Take each line below that has "label" and copy it.

#### INPUT FOR THIS TASK

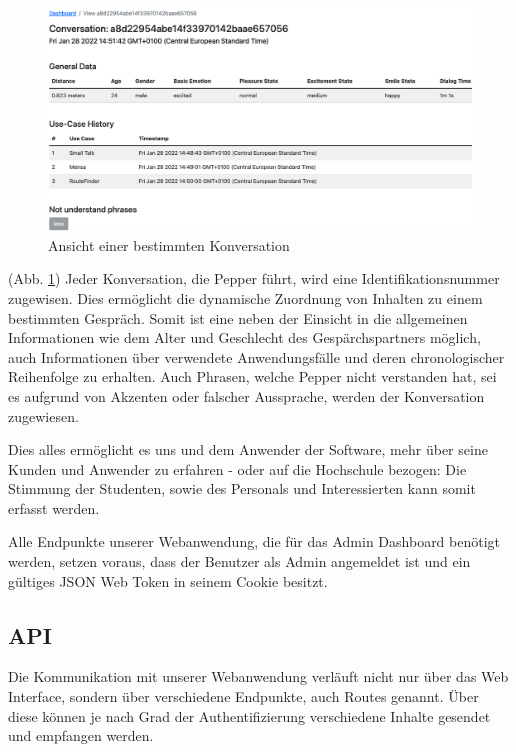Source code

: \begin{figure}[H]
    \includegraphics[width=\textwidth]{Figures/NodeChapter/webappdetail.png}
    \caption{Ansicht einer bestimmten Konversation}
    \label{fig:webappdetail}
    \centering
\end{figure}

(Abb. \ref{fig:webappdetail}) Jeder Konversation, die Pepper führt, wird eine Identifikationsnummer zugewisen. Dies ermöglicht
die dynamische Zuordnung von Inhalten zu einem bestimmten Gespräch. Somit ist eine neben der Einsicht in die allgemeinen Informationen
wie dem Alter und Geschlecht des Gespärchspartners möglich, auch Informationen über verwendete Anwendungsfälle und deren
chronologischer Reihenfolge zu erhalten. Auch Phrasen, welche Pepper nicht verstanden hat, sei es aufgrund von Akzenten oder
falscher Aussprache, werden der Konversation zugewiesen.

Dies alles ermöglicht es uns und dem Anwender der Software, mehr über seine Kunden und Anwender zu erfahren - oder auf die Hochschule
bezogen: Die Stimmung der Studenten, sowie des Personals und Interessierten kann somit erfasst werden.

Alle Endpunkte unserer Webanwendung, die für das Admin Dashboard benötigt werden, setzen voraus, dass der Benutzer als Admin
angemeldet ist und ein gültiges JSON Web Token in seinem Cookie besitzt.


\subsection{API}
\label{sec:nodechapter-api}
Die Kommunikation mit unserer Webanwendung verläuft nicht nur über das Web Interface, sondern über verschiedene Endpunkte,
auch Routes genannt. Über diese können je nach Grad der Authentifizierung verschiedene Inhalte gesendet und empfangen werden.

########

§ **OUTPUT OF THE TASK**
    \label{fig:webappdetail}
\label{sec:nodechapter-api}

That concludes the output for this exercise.